いつからか、後悔しないように生きようと思い始めていた。
 
人間は生きているとどこかで後悔を覚える。それは自分のことだったり、友人仲間のことだったりと様々だが、私にとって家族という繋がりは、30歳になった今一気に複雑めいてきていて、後悔が形になる前のもやのような状態、思い悩みの種になっていた。
 
切っても切り離せない間柄だから、どうにもならない。どうにかしようとしても、ままならないことがある。現実を見ることから逃れられない……家族について考えるとき、私の中には重石が乗っているような心持になる。私が母の望んだ一人娘なのだからというのも相まって、誰も私のその重石を持ち上げてくれる人がいない、私は一生こうやって”家族”としての荷を背負っていくのだろう……と、時おり呪いのように思う。
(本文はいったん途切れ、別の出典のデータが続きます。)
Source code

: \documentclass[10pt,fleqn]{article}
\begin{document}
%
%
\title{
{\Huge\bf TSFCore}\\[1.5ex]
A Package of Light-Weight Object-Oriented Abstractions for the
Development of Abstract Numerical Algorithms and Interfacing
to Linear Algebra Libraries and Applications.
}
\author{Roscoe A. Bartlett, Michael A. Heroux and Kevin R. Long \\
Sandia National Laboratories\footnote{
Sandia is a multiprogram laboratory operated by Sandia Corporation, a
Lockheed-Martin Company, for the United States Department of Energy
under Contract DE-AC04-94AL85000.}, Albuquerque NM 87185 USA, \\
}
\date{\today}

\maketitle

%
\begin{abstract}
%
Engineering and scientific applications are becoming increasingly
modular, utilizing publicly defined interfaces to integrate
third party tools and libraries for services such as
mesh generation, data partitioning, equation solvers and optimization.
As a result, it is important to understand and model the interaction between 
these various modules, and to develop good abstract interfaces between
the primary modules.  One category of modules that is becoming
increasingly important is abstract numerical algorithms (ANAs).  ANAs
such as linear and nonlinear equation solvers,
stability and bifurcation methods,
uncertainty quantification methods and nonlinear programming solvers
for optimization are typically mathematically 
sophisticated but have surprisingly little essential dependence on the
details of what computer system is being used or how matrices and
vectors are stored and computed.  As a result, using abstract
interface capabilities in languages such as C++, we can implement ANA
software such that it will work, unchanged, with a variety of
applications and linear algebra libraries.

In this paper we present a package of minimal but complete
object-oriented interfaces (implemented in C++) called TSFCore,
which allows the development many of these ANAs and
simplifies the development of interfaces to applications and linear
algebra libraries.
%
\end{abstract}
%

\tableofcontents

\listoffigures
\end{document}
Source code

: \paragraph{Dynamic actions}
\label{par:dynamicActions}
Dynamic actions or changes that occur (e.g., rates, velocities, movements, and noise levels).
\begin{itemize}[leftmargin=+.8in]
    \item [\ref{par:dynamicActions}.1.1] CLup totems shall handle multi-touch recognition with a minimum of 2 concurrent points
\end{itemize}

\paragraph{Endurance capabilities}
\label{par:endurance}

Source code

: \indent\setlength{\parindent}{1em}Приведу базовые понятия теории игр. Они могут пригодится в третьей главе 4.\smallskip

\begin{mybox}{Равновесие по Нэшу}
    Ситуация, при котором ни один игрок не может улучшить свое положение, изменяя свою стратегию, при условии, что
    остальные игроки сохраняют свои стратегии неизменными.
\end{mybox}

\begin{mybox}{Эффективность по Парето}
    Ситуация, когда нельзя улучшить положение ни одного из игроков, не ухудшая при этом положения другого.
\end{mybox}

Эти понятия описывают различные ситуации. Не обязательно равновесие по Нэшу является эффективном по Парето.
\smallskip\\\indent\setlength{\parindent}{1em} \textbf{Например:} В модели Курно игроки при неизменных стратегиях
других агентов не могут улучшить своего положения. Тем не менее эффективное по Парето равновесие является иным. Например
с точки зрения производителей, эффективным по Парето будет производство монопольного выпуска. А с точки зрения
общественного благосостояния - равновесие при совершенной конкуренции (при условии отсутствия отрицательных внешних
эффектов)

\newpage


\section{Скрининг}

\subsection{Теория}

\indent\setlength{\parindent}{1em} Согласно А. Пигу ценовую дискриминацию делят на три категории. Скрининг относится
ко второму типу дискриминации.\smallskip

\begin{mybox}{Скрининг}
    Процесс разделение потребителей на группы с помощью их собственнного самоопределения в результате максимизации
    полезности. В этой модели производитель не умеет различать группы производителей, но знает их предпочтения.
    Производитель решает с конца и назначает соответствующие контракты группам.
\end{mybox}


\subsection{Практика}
実際、意外とそんなことはなく、誰かがふいに助けてくれたり、荷が軽くなることがあるのだけれど、私の性格上、どうしても自分ひとりで背負い込もうとしてしまうのだ。
 
家族と向き合うのが怖かった。いつかどこかで後悔するかもしれないことを看過したままにしているのも怖かった。
辛抱ならなくなって、4月、私は動き出した。確執、というほどでもないが、将来の心配があとを絶たない偏屈な母の兄(叔父)が介護をしている祖母に会いに行って、桜とともに写真に遺そうと思い立った。
 
祖母のことは以前も日記に書いたが、おそらく年齢的にもう長くはない。クリスマスの記憶もあって、祖母には感謝を伝えたかったし、彼女がいなくなるまでにやれることはやっておきたかった。だから、子どもの頃は一緒に遊んでいたのに、いつしか苦手になってしまっていた叔父の元に勇気を出して行き、3人で桜と一緒に写真を撮った。
 
こうして写真を見ると――そして、話を聞いていると――、なんら問題のないすてきな家族の話に聞こえるが、実際はもっと複雑だし、つらくて、苦しくて、言葉にならない言葉が頭の中を駆け巡る。本当に思い残すことはないか、自分のつらさを置いて家族のことばかり気にかけ、自分の幸せを逃がしていないか、そう思うことが罪ではないのか。色々なことを思う。到底、一言二言では形容できない。人生はこんなに厳しくて、こんがらがったものなのだかと思い知る。


祖母と桜


 
それでもこの写真を、美しいと思う。誰がなんといおうと、まぎれもなく美しい写真だ。繊細すぎて傷つくことの多い、生きづらい私が大好きだった祖母を大好きな花とともに撮った写真。この写真は、きっとお守りのようにこれから訪れる悲しみに寄り添ってくれるだろうと信じている。後悔という名の石が、ほろほろと崩れていくのを感じた日だった。
 
そして昨日、母にも30にしてまともな親孝行を初めてすることができた。遅い、と思われるかもしれない。けれど私は、これからだと思っている。これからどれだけの時間、母と一緒にいられるだろう。どれだけ「ありがとう」を伝えられるだろう。人生は誰にも分からない。明日には、それが出来なくなるかもしれない。だから私は、一瞬一瞬を悔いなく過ごそうと思う。与えられたものにきちんと返せるように。そのために、身のまわりを、心を整えて過ごす。
 
それが今の、私の生きるしるべであり、心づもりであり、願いだ。